* **Task directions**
Nothing below is to be printed except the lines between the line holding "- **Arxiv ID**: http://arxiv.org/abs/1503.00081v1" and the line holding "pp. 1128-1139, 2008", inclusive, each exactly as it appears.

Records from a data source
== Segment start ==
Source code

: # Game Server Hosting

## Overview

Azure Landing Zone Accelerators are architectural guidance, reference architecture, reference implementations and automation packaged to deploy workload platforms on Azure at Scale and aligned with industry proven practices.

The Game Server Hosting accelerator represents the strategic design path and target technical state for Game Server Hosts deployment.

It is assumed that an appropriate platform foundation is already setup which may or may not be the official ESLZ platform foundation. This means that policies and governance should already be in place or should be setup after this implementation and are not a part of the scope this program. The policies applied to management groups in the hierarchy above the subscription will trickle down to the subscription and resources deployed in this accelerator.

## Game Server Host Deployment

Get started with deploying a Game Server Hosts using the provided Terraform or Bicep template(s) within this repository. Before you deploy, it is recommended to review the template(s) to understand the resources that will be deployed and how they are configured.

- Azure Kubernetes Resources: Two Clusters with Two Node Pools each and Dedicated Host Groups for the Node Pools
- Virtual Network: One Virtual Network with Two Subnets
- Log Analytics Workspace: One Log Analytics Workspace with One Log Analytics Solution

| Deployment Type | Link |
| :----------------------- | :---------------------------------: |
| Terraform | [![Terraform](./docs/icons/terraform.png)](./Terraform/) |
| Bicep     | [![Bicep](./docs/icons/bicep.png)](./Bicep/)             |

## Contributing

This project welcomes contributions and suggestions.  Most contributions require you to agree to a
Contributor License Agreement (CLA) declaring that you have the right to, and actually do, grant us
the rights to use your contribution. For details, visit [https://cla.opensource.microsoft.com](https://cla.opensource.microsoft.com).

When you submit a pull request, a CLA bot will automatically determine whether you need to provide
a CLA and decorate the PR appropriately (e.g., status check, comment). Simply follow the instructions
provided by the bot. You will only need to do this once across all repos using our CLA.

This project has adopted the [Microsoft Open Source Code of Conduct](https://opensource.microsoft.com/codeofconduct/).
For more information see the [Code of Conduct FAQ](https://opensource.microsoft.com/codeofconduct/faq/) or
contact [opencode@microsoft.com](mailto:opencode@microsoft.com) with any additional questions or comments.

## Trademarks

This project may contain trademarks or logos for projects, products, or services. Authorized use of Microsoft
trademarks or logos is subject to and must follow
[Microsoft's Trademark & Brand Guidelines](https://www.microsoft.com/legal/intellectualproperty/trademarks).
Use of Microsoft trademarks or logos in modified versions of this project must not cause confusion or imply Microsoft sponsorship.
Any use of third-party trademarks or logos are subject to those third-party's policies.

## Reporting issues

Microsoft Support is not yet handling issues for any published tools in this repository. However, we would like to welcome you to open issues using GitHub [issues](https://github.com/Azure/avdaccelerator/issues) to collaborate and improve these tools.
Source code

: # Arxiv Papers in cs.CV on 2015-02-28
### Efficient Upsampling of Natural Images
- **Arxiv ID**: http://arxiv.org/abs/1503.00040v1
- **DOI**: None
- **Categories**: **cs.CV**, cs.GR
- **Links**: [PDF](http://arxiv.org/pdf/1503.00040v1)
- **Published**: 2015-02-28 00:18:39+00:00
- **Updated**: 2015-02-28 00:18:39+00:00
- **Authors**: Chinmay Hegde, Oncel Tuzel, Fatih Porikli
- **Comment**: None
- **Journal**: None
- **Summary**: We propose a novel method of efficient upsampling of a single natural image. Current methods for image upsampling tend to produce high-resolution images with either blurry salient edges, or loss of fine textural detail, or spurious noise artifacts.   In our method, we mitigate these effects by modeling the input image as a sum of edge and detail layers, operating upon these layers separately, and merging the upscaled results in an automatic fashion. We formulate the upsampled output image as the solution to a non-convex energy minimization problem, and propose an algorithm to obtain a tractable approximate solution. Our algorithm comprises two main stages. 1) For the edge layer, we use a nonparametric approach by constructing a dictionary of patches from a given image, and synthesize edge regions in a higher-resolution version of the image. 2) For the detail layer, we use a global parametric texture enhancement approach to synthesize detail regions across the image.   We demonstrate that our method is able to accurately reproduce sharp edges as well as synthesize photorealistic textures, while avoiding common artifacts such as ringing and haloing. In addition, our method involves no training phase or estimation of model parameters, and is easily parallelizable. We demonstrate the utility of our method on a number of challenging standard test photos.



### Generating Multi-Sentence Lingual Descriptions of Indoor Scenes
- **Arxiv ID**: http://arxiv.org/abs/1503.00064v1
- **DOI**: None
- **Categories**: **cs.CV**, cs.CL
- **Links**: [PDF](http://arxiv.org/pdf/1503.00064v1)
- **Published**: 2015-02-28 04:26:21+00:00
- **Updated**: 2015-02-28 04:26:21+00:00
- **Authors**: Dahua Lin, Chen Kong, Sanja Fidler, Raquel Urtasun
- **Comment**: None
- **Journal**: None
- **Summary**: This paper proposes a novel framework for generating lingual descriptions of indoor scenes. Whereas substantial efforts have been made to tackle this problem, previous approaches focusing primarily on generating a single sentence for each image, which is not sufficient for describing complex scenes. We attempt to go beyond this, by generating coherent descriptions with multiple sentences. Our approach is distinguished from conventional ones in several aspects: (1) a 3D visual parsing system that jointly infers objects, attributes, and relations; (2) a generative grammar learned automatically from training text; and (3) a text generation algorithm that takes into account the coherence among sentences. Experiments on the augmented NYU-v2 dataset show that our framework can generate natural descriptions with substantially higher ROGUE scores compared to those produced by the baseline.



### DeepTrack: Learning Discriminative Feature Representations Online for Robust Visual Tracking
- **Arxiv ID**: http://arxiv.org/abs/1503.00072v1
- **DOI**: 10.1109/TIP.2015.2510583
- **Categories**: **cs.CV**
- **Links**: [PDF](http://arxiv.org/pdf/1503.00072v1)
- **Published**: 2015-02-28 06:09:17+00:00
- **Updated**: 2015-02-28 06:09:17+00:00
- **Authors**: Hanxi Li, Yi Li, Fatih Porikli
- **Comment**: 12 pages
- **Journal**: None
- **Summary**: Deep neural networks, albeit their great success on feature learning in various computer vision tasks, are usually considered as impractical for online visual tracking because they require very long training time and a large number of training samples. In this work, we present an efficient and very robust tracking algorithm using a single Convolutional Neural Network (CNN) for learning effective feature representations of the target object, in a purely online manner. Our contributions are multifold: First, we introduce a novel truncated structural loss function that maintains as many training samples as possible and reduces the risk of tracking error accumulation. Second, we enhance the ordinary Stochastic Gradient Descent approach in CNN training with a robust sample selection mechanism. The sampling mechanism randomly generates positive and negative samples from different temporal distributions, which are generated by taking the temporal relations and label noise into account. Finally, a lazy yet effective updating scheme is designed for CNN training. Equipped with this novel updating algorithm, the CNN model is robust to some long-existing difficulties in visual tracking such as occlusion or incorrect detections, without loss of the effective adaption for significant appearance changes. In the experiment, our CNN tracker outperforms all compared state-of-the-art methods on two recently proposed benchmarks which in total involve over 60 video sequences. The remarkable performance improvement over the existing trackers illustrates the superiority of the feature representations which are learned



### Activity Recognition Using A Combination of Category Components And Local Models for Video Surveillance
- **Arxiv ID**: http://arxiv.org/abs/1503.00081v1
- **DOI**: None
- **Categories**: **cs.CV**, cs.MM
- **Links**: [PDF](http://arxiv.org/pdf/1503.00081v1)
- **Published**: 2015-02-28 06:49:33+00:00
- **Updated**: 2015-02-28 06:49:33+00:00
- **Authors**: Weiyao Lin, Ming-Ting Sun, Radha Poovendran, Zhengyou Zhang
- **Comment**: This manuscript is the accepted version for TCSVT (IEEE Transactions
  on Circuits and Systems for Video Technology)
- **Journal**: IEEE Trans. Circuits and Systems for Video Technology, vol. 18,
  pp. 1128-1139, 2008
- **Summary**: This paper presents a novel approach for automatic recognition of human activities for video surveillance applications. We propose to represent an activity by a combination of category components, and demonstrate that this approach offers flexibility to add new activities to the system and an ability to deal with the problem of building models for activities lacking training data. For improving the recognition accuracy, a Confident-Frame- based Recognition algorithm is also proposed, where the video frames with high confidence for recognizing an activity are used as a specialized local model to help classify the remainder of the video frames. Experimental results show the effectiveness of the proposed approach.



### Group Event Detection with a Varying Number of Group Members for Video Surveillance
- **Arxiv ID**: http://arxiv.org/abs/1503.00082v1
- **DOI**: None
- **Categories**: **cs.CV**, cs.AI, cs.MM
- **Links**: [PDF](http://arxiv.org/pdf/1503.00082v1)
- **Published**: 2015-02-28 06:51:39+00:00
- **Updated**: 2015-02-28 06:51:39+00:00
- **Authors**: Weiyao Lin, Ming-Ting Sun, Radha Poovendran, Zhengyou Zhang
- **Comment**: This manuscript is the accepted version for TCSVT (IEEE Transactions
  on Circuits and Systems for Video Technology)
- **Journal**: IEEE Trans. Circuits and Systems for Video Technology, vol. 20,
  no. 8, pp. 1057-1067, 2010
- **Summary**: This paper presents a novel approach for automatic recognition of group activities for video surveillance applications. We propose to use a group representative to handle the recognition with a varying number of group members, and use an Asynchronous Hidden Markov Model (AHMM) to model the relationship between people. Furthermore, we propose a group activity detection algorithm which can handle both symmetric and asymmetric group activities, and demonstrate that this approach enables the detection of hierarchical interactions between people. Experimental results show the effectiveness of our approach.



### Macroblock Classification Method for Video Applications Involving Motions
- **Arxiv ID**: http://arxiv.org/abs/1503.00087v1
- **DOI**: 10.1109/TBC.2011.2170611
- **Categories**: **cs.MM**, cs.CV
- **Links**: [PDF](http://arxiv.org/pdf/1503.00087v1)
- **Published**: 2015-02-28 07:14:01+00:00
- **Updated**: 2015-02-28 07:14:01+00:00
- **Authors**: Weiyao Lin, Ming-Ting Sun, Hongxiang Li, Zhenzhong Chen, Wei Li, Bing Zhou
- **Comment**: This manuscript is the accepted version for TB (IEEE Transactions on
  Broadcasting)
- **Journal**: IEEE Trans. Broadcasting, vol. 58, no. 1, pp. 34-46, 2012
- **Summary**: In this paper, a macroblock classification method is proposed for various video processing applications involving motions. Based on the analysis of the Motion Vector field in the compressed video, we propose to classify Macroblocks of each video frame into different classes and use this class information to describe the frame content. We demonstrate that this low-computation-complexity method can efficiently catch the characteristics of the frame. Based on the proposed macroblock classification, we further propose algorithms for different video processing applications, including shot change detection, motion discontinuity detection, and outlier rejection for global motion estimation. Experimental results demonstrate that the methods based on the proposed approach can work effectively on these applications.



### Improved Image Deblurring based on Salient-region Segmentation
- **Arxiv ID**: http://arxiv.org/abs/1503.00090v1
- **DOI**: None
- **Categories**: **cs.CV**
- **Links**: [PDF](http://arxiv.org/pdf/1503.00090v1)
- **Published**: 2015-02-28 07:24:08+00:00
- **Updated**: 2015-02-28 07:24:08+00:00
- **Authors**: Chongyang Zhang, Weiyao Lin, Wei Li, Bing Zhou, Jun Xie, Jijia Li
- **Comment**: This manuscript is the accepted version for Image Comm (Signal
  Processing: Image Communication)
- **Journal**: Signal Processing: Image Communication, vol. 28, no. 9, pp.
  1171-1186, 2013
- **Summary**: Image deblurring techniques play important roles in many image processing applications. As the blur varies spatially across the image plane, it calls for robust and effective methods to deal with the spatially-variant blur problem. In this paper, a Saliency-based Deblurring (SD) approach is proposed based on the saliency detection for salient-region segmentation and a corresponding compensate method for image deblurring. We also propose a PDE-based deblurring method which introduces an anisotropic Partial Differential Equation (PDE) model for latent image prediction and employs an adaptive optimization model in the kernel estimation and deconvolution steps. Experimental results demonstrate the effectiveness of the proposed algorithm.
== Segment end ==
* **Result of the task**
- **Arxiv ID**: http://arxiv.org/abs/1503.00081v1
- **DOI**: None
- **Categories**: **cs.CV**, cs.MM
- **Links**: [PDF](http://arxiv.org/pdf/1503.00081v1)
- **Published**: 2015-02-28 06:49:33+00:00
- **Updated**: 2015-02-28 06:49:33+00:00
- **Authors**: Weiyao Lin, Ming-Ting Sun, Radha Poovendran, Zhengyou Zhang
- **Comment**: This manuscript is the accepted version for TCSVT (IEEE Transactions
  on Circuits and Systems for Video Technology)
- **Journal**: IEEE Trans. Circuits and Systems for Video Technology, vol. 18,
  pp. 1128-1139, 2008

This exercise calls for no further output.